═══ Data for processing ═══

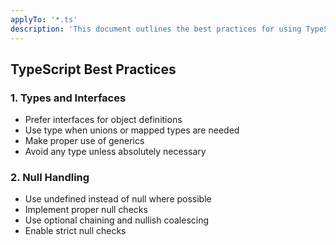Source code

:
 ```yaml
---
applyTo: '*.ts'
description: 'This document outlines the best practices for using TypeScript in the codebase.'
---
```


## TypeScript Best Practices

### 1. Types and Interfaces

- Prefer interfaces for object definitions
- Use type when unions or mapped types are needed
- Make proper use of generics
- Avoid any type unless absolutely necessary

### 2. Null Handling

- Use undefined instead of null where possible
- Implement proper null checks
- Use optional chaining and nullish coalescing
- Enable strict null checks
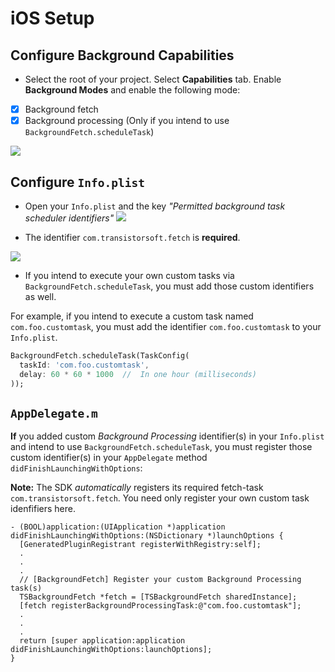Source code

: # iOS Setup

## Configure Background Capabilities

- Select the root of your project.  Select **Capabilities** tab.  Enable **Background Modes** and enable the following mode:

- [x] Background fetch
- [x] Background processing (Only if you intend to use `BackgroundFetch.scheduleTask`)

![](https://dl.dropboxusercontent.com/s/9vik5kxoklk63ob/ios-setup-background-modes.png?dl=1)


## Configure `Info.plist`
- Open your `Info.plist` and the key *"Permitted background task scheduler identifiers"*
![](https://dl.dropboxusercontent.com/s/t5xfgah2gghqtws/ios-setup-permitted-identifiers.png?dl=1)

- The identifier `com.transistorsoft.fetch` is **required**.

![](https://dl.dropboxusercontent.com/s/kwdio2rr256d852/ios-setup-permitted-identifiers-add.png?dl=1)

- If you intend to execute your own custom tasks via `BackgroundFetch.scheduleTask`, you must add those custom identifiers as well.

For example, if you intend to execute a custom task named `com.foo.customtask`, you must add the identifier `com.foo.customtask` to your `Info.plist`.

```dart
BackgroundFetch.scheduleTask(TaskConfig(
  taskId: 'com.foo.customtask',
  delay: 60 * 60 * 1000  //  In one hour (milliseconds) 
));
```

## `AppDelegate.m`

**If** you added custom *Background Processing* identifier(s) in your `Info.plist` and intend to use `BackgroundFetch.scheduleTask`, you must register those custom identifier(s) in your `AppDelegate` method `didFinishLaunchingWithOptions`:

__Note:__ The SDK *automatically* registers its required fetch-task `com.transistorsoft.fetch`.  You need only register your own custom task idenfifiers here.

```obj-c
- (BOOL)application:(UIApplication *)application didFinishLaunchingWithOptions:(NSDictionary *)launchOptions {
  [GeneratedPluginRegistrant registerWithRegistry:self];
  .
  .
  .
  // [BackgroundFetch] Register your custom Background Processing task(s)
  TSBackgroundFetch *fetch = [TSBackgroundFetch sharedInstance];
  [fetch registerBackgroundProcessingTask:@"com.foo.customtask"];
  .
  .
  .  
  return [super application:application didFinishLaunchingWithOptions:launchOptions];
}

```
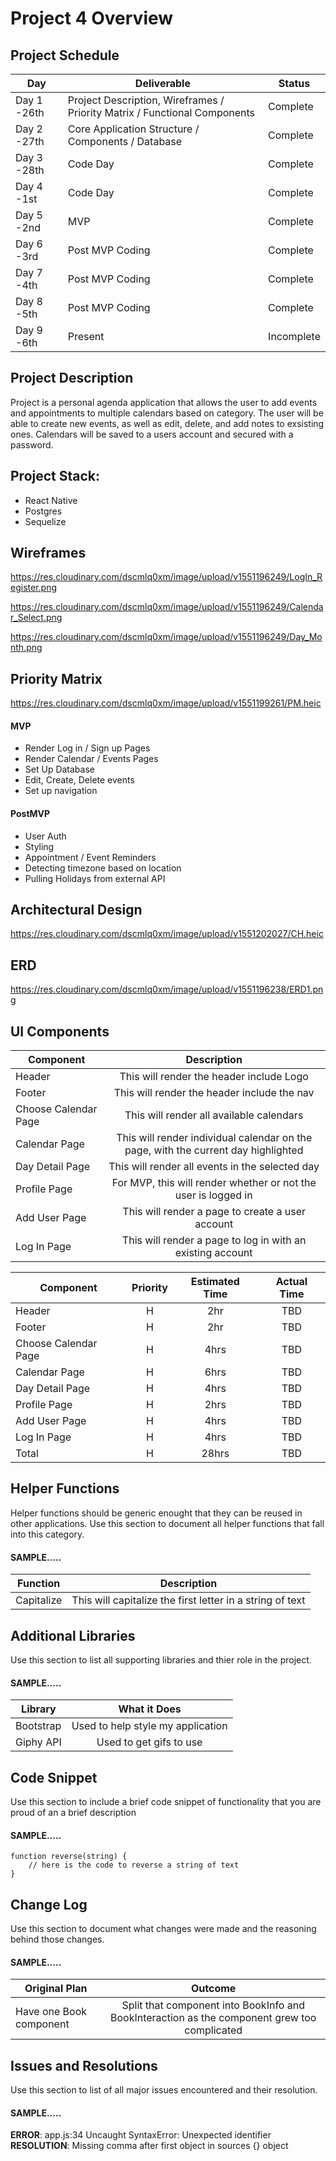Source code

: # Project 4 Overview

## Project Schedule

|  Day | Deliverable | Status
|---|---| ---|
|Day 1 -26th| Project Description, Wireframes / Priority Matrix / Functional Components | Complete
|Day 2 -27th| Core Application Structure / Components / Database| Complete
|Day 3 -28th| Code Day | Complete
|Day 4 -1st| Code Day | Complete
|Day 5 -2nd| MVP | Complete
|Day 6 -3rd| Post MVP Coding | Complete
|Day 7 -4th| Post MVP Coding | Complete
|Day 8 -5th| Post MVP Coding | Complete
|Day 9 -6th| Present | Incomplete


## Project Description

Project is a personal agenda application that allows the user to add events and appointments to multiple calendars based on category. The user will be able to create new events, as well as edit, delete, and add notes to exsisting ones. Calendars will be saved to a users account and secured with a password. 

## Project Stack:

- React Native
- Postgres
- Sequelize


## Wireframes

https://res.cloudinary.com/dscmlq0xm/image/upload/v1551196249/LogIn_Register.png

https://res.cloudinary.com/dscmlq0xm/image/upload/v1551196249/Calendar_Select.png

https://res.cloudinary.com/dscmlq0xm/image/upload/v1551196249/Day_Month.png

## Priority Matrix

https://res.cloudinary.com/dscmlq0xm/image/upload/v1551199261/PM.heic  

#### MVP 

- Render Log in / Sign up Pages 
- Render Calendar / Events Pages
- Set Up Database
- Edit, Create, Delete events
- Set up navigation 


#### PostMVP 

- User Auth 
- Styling 
- Appointment / Event Reminders
- Detecting timezone based on location 
- Pulling Holidays from external API 

## Architectural Design

https://res.cloudinary.com/dscmlq0xm/image/upload/v1551202027/CH.heic

## ERD

https://res.cloudinary.com/dscmlq0xm/image/upload/v1551196238/ERD1.png

## UI Components 

| Component | Description | 
| --- | :---: |  
| Header | This will render the header include Logo | 
| Footer | This will render the header include the nav | 
| Choose Calendar Page | This will render all available calendars| 
| Calendar Page | This will render individual calendar on the page, with the current day highlighted | 
| Day Detail Page | This will render all events in the selected day | 
| Profile Page | For MVP, this will render whether or not the user is logged in| 
| Add User Page | This will render a page to create a user account | 
| Log In Page | This will render a page to log in with an existing account| 


| Component | Priority | Estimated Time | Actual Time |
| --- | :---: |  :---: | :---: |
| Header | H | 2hr| TBD |
| Footer  | H | 2hr| TBD |
| Choose Calendar Page | H | 4hrs| TBD |
| Calendar Page | H | 6hrs| TBD |
| Day Detail Page | H | 4hrs| TBD |
| Profile Page  | H | 2hrs| TBD |
| Add User Page| H | 4hrs| TBD |
| Log In Page| H | 4hrs| TBD|
| Total | H | 28hrs| TBD | 

## Helper Functions
Helper functions should be generic enought that they can be reused in other applications. Use this section to document all helper functions that fall into this category.

#### SAMPLE.....
| Function | Description | 
| --- | :---: |  
| Capitalize | This will capitalize the first letter in a string of text | 

## Additional Libraries
 Use this section to list all supporting libraries and thier role in the project. 
 
 #### SAMPLE.....
| Library | What it Does | 
| --- | :---: |  
| Bootstrap | Used to help style my application | 
| Giphy API | Used to get gifs to use | 


## Code Snippet

Use this section to include a brief code snippet of functionality that you are proud of an a brief description  

#### SAMPLE.....
```
function reverse(string) {
	// here is the code to reverse a string of text
}
```

## Change Log
 Use this section to document what changes were made and the reasoning behind those changes.  

#### SAMPLE.....
| Original Plan | Outcome | 
| --- | :---: |  
| Have one Book component | Split that component into BookInfo and BookInteraction as the component grew too complicated | 

## Issues and Resolutions
 Use this section to list of all major issues encountered and their resolution.

#### SAMPLE.....
**ERROR**: app.js:34 Uncaught SyntaxError: Unexpected identifier                                
**RESOLUTION**: Missing comma after first object in sources {} object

═══

▸ **Exercise brief**
Scan the data, and report each line that uses the word "first".

▸ **Answer below**
| Capitalize | This will capitalize the first letter in a string of text | 
**RESOLUTION**: Missing comma after first object in sources {} object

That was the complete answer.